Next, an example of an elastic member applied to the heating roller 2 shown in FIG. 1 will be described with reference to FIG. FIG. 2 is a schematic view showing a part of the heating roller 2 applicable to the present embodiment.
As shown in FIG. 2, the elastic member 2b includes a central portion 21b having a minimum outer diameter r1, and end portions 22b and 23b having both sides of the central portion 21b and having a maximum outer diameter r2.

  The central portion 21b is formed with a length D1 and a thickness r3 in the axial direction. The end portions 22b and 23b are formed to have a length D2 and a thickness r4 in the axial direction. The elastic member 2b is formed on a shaft member 2a having a constant outer diameter in the axial direction. For this reason, the thickness r3 of the central portion 21b is thinner than the thickness r4 of the end portions 22b and 23b, and the thickness r4 of the end portions 22b and 23b is thicker than the thickness r3 of the central portion 21b.

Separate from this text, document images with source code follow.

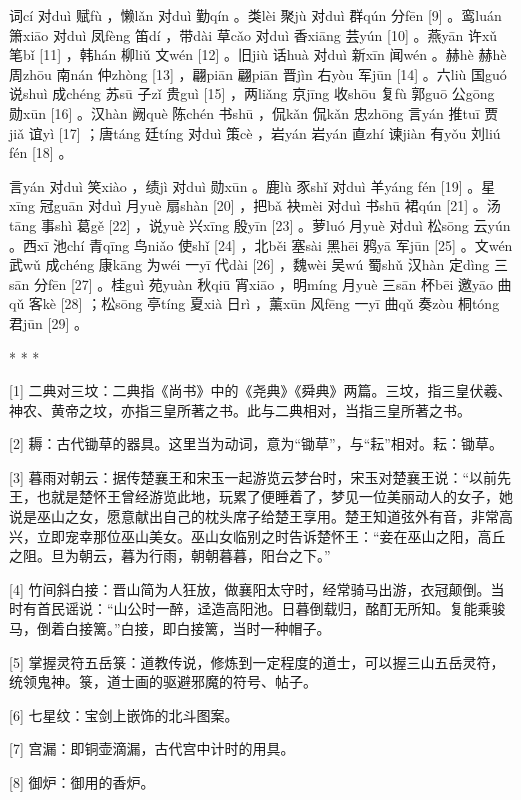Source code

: \documentclass[12pt,UTF8]{ctexbook}
\begin{document}
词cí 对duì 赋fù ，懒lǎn 对duì 勤qín 。类lèi 聚jù 对duì 群qún 分fēn [9] 。鸾luán 箫xiāo 对duì 凤fèng 笛dí ，带dài 草cǎo 对duì 香xiāng 芸yún [10] 。燕yān 许xǔ 笔bǐ [11] ，韩hán 柳liǔ 文wén [12] 。旧jiù 话huà 对duì 新xīn 闻wén 。赫hè 赫hè 周zhōu 南nán 仲zhòng [13] ，翩piān 翩piān 晋jìn 右yòu 军jūn [14] 。六liù 国guó 说shuì 成chéng 苏sū 子zǐ 贵guì [15] ，两liǎng 京jīng 收shōu 复fù 郭guō 公gōng 勋xūn [16] 。汉hàn 阙què 陈chén 书shū ，侃kǎn 侃kǎn 忠zhōng 言yán 推tuī 贾jiǎ 谊yì [17] ；唐táng 廷tíng 对duì 策cè ，岩yán 岩yán 直zhí 谏jiàn 有yǒu 刘liú fén [18] 。

言yán 对duì 笑xiào ，绩jì 对duì 勋xūn 。鹿lù 豕shǐ 对duì 羊yáng fén [19] 。星xīng 冠guān 对duì 月yuè 扇shàn [20] ，把bǎ 袂mèi 对duì 书shū 裙qún [21] 。汤tāng 事shì 葛gě [22] ，说yuè 兴xīng 殷yīn [23] 。萝luó 月yuè 对duì 松sōng 云yún 。西xī 池chí 青qīng 鸟niǎo 使shǐ [24] ，北běi 塞sài 黑hēi 鸦yā 军jūn [25] 。文wén 武wǔ 成chéng 康kāng 为wéi 一yī 代dài [26] ，魏wèi 吴wú 蜀shǔ 汉hàn 定dìng 三sān 分fēn [27] 。桂guì 苑yuàn 秋qiū 宵xiāo ，明míng 月yuè 三sān 杯bēi 邀yāo 曲qǔ 客kè [28] ；松sōng 亭tíng 夏xià 日rì ，薰xūn 风fēng 一yī 曲qǔ 奏zòu 桐tóng 君jūn [29] 。



* * *



[1] 二典对三坟：二典指《尚书》中的《尧典》《舜典》两篇。三坟，指三皇伏羲、神农、黄帝之坟，亦指三皇所著之书。此与二典相对，当指三皇所著之书。

[2] 耨：古代锄草的器具。这里当为动词，意为“锄草”，与“耘”相对。耘：锄草。

[3] 暮雨对朝云：据传楚襄王和宋玉一起游览云梦台时，宋玉对楚襄王说：“以前先王，也就是楚怀王曾经游览此地，玩累了便睡着了，梦见一位美丽动人的女子，她说是巫山之女，愿意献出自己的枕头席子给楚王享用。楚王知道弦外有音，非常高兴，立即宠幸那位巫山美女。巫山女临别之时告诉楚怀王：“妾在巫山之阳，高丘之阻。旦为朝云，暮为行雨，朝朝暮暮，阳台之下。”

[4] 竹间斜白接：晋山简为人狂放，做襄阳太守时，经常骑马出游，衣冠颠倒。当时有首民谣说：“山公时一醉，迳造高阳池。日暮倒载归，酩酊无所知。复能乘骏马，倒着白接篱。”白接，即白接篱，当时一种帽子。

[5] 掌握灵符五岳箓：道教传说，修炼到一定程度的道士，可以握三山五岳灵符，统领鬼神。箓，道士画的驱避邪魔的符号、帖子。

[6] 七星纹：宝剑上嵌饰的北斗图案。

[7] 宫漏：即铜壶滴漏，古代宫中计时的用具。

[8] 御炉：御用的香炉。
\end{document}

  With this configuration, the heating roller 2 can secure a nip width for good image formation at a portion corresponding to the central portion 21b, and good image formation is realized. Further, since the elastic member 2b has a higher coefficient of thermal expansion than the metal conductive layer 2c, the elastic member 2b pushes up the metal conductive layer 2c from the inside when the heating roller 2 is heated, and the hardness of the heating roller 2 changes. However, a sufficient nip width may not be ensured. However, with the configuration as described above, the heating roller 2 is prevented from becoming too hard, and a sufficient nip width can be ensured.

  The elastic member 2b having different outer diameters in the axial direction according to the present embodiment is incorporated with reference to all the contents disclosed in US Patent Application No. 10 / 886,703 filed July 9,2004 ( The elastic layer 1b is incorporated with reference to all contents disclosed in US Patent Application No. 10 / 886,703 filed July 9,2004.)

(First embodiment)
Next, an example of the heating roller 2, the pressure roller 3, and the driving mechanism 50 that can be used in the fixing device shown in FIG. 1 will be described.

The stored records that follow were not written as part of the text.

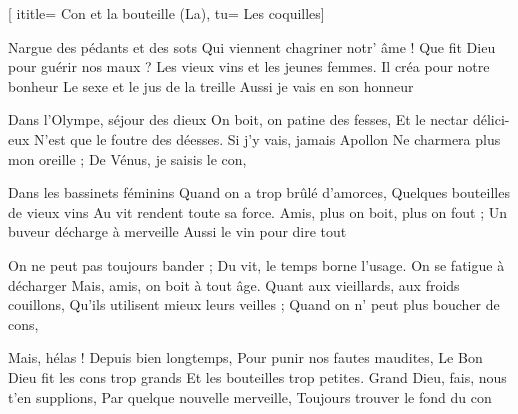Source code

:  [
ititle= {Con et la bouteille (La)},
tu= {Les coquilles}]


\beginverse
Nargue des pédants et des sots
Qui viennent chagriner notr' âme !
Que fit Dieu pour guérir nos maux ?
Les vieux vins et les jeunes femmes.
Il créa pour notre bonheur
Le sexe et le jus de la treille
Aussi je vais en son honneur
\endverse

\beginverse
Dans l'Olympe, séjour des dieux
On boit, on patine des fesses,
Et le nectar délici-eux
N'est que le foutre des déesses.
Si j'y vais, jamais Apollon
Ne charmera plus mon oreille ;
De Vénus, je saisis le con,
\endverse

\beginverse
Dans les bassinets féminins
Quand on a trop brûlé d'amorces,
Quelques bouteilles de vieux vins
Au vit rendent toute sa force.
Amis, plus on boit, plus on fout ;
Un buveur décharge à merveille
Aussi le vin pour dire tout
\endverse

\beginverse
On ne peut pas toujours bander ;
Du vit, le temps borne l'usage.
On se fatigue à décharger
Mais, amis, on boit à tout âge.
Quant aux vieillards, aux froids couillons,
Qu'ils utilisent mieux leurs veilles ;
Quand on n' peut plus boucher de cons,
\endverse

\beginverse
Mais, hélas ! Depuis bien longtemps,
Pour punir nos fautes maudites,
Le Bon Dieu fit les cons trop grands
Et les bouteilles trop petites.
Grand Dieu, fais, nous t'en supplions,
Par quelque nouvelle merveille,
Toujours trouver le fond du con
\endverse

\endsong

  As shown in FIG. 3, the heating roller 2 includes projecting portions 201 whose both ends project more in the axial direction than the elastic member 2b. In the present embodiment, the protruding portion 201 is composed of the metal conductive layer 2c and the second elastic layer 2d. The heating roller 2 includes a sheet passing area defined as an area through which the sheet Q conveyed between the heating roller 2 and the pressure roller 3 passes inside both ends of the elastic member 2b, and includes a protruding portion. Reference numeral 201 denotes a non-sheet passing area formed at both ends of the sheet passing area. The paper passing area is an area corresponding to the central portion 21b of the elastic member 2b, and the boundary between the central portion 21b and the end portions 22b and 23b is preferably disposed in the non-paper passing area.

  The drive mechanism 50 includes a first member 51 disposed inside the protruding portion 201 of the metal conductive layer 2c, a second member 52 disposed outside the protruding portion 201 of the heating roller 2, and a second member And a drive motor (drive unit) 55 that is connected to the second member 52 and provides a rotational force to the second member 52.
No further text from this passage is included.